Visiblement très agacées par les révélations sur la surveillance avancée de ses communications par la National Security Agency (NSA), les autorités brésiliennes ont décidé de se donner les moyens de se mettre à l’abri des grandes oreilles américaines. Elles se distinguent en cela des gouvernements de plusieurs autres pays alliés des États-Unis, eux aussi abusivement espionnés, mais qui une fois passée les premières vagues d’indignation publique déclenchées par les documents accablants mis sur la place publique par Edward Snowden, se sont dépêchés de revenir au business as usual.
La présidente Dilma Rousseff a ainsi annoncé cette semaine le lancement d’un système national de messagerie électronique conçu pour être à l’abri des grandes oreilles nord-américaines – le Canada est lui aussi dans le collimateur de Brasilia, pour avoir espionné le ministère des mines et de l’énergie afin de favoriser les intérêts d’une compagnie canadienne en lice pour conclure des affaires avec ce secteur au Brésil. « Cette mesure est la première en vue d’augmenter le caractère privé et l’inviolabilité des messages officiels. Nous devons contrôler la messagerie afin d’empêcher un possible espionnage », a fait savoir Dilma Rousseff. C’est le service fédéral brésilien de traitement des données, le Serpro, qui a été chargé de mettre au point ce système.
Dilma Rousseff s’était fait remarquer lors de l’Assemblée générale des Nations Unies par son ton très offensif lorsqu’elle avait évoqué cette affaire. Elle avait notamment déclaré : « Sans respect pour la souveraineté, il n’y a pas de base pour des relations correctes entre nations. Ceux qui veulent un partenariat stratégique ne peuvent en aucune façon permettre que des actions répétées et illégales se poursuivent comme s’il s’agissait de pratiques ordinaires ». Dilma Rousseff a d’ailleurs joint le geste à la parole en décidant peu après l’Assemblée générale d’annuler un déplacement prévu à Washington en octobre, en protestation contre le comportement fort peu respectueux des Américains.
Certains ont accusé Dilma Rousseff de faire l’ingénue dans cette affaire afin d’engranger des points à bon compte auprès de la population brésilienne.
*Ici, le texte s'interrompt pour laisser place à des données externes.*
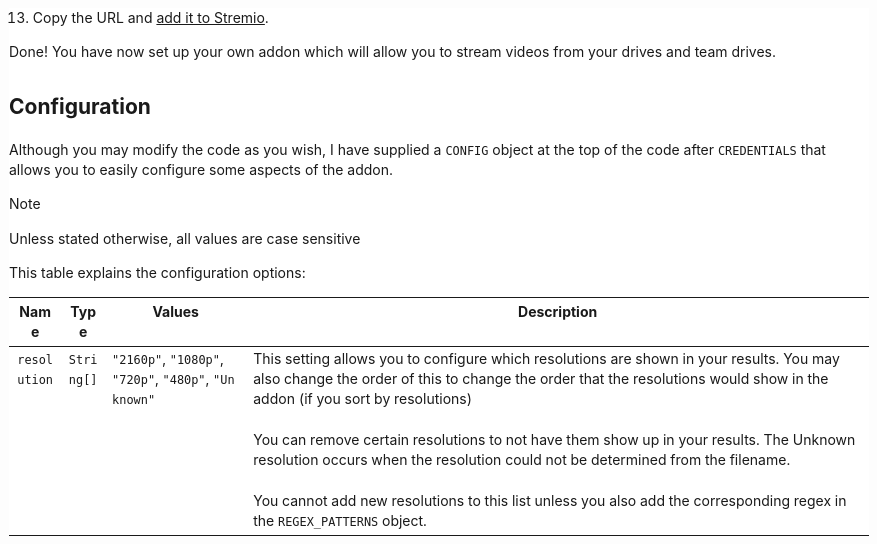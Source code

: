 13. Copy the URL and [add it to Stremio](https://guides.viren070.me/stremio/faq#how-do-i-install-an-addon-manually).  

Done! You have now set up your own addon which will allow you to stream videos from your drives and team drives.

## Configuration 

Although you may modify the code as you wish, I have supplied a `CONFIG` object at the top of the code after `CREDENTIALS` that allows you to easily 
configure some aspects of the addon.

> [!NOTE]
> 
> Unless stated otherwise, all values are case sensitive

This table explains the configuration options:

|                  Name                 	|        Type        	| Values                                                                                                                                           	| Description                                                                                                                                                                                                                                                                                                                                                                                                                                                                                                                                                                                                                                                                                                                                                                                                                                                                                                                                                                                                                                                                                                                                                                                                 	|
|:-------------------------------------:	|:------------------:	|--------------------------------------------------------------------------------------------------------------------------------------------------	|-------------------------------------------------------------------------------------------------------------------------------------------------------------------------------------------------------------------------------------------------------------------------------------------------------------------------------------------------------------------------------------------------------------------------------------------------------------------------------------------------------------------------------------------------------------------------------------------------------------------------------------------------------------------------------------------------------------------------------------------------------------------------------------------------------------------------------------------------------------------------------------------------------------------------------------------------------------------------------------------------------------------------------------------------------------------------------------------------------------------------------------------------------------------------------------------------------------	|
|              `resolution`             	|     `String[]`     	| `"2160p"`, `"1080p"`, `"720p"`, `"480p"`, `"Unknown"`                                                                                            	| This setting allows you to configure which resolutions are shown in your results. You may also change the order of this to change the order that the resolutions would show in the addon (if you sort by resolutions)<br><br>You can remove certain resolutions to not have them show up in your results. The Unknown resolution occurs when the resolution could not be determined from the filename.<br><br>You cannot add new resolutions to this list unless you also add the corresponding regex in the `REGEX_PATTERNS` object.                                                                                                                                                                                                                                                                                                                                                                                                                                                                                                                                                                                                                                                                       	|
D’autres ont suggéré que ce sont surtout les révélations sur les recherches effectuées par la NSA sur sa correspondance personnelle et son passé qui ont suscité son courroux. Ces voix lui ont reproché d’oublier que l’espionnage mutuel, qu’il soit à caractère politique ou industriel, est une dimension incontournable de la realpolitik et de la guerre économique.
C’est là mal mesurer l’ampleur de la surveillance de la NSA et son caractère délibérément intrusif, qui mettent à mal les relations bilatérales – le Brésil a été tout sauf convaincu par les protestations de bonne foi du président Obama –, mais révèlent aussi de la part des agences américaines un phénoménal mépris de la démocratie et du droit fondamental de chaque citoyen de préserver sa sphère privée de tout appareil d’État. C’est aussi sous-estimer la méfiance qui s’est installée dans les administrations espionnées lorsqu’elles se sont souvenues que la plupart des équipements utilisés pour les infrastructures du Net sont produits par des firmes américaines, sans que l’on puisse savoir avec certitude si elles y ont ménagé ou non des entrées dérobées, des « back doors » facilitant l’accès d’analystes de la NSA aux flux de données. Le ministre des communications, Paulo Bernardes, a annoncé qu’il envisageait de rendre obligatoire l’utilisation d’équipements produits au Brésil pour les infrastructures de transport de données.
Même à l’égard de Glenn Greenwald, le journaliste du Guardian installé à Rio de Janeiro qui s’est pourtant fait le porte-voix de la documentation dévoilée par Snowden, les autorités brésiliennes ont élevé la voix, le sommant de partager sans attendre les éléments non encore divulgués sur l’espionnage de la NSA. Le Brésil a aussi pris l’initiative d’organiser en avril 2014 un sommet international sur les questions de gouvernance d’Internet, au cours duquel seront représentés gouvernements, entreprises, société civile et monde académique.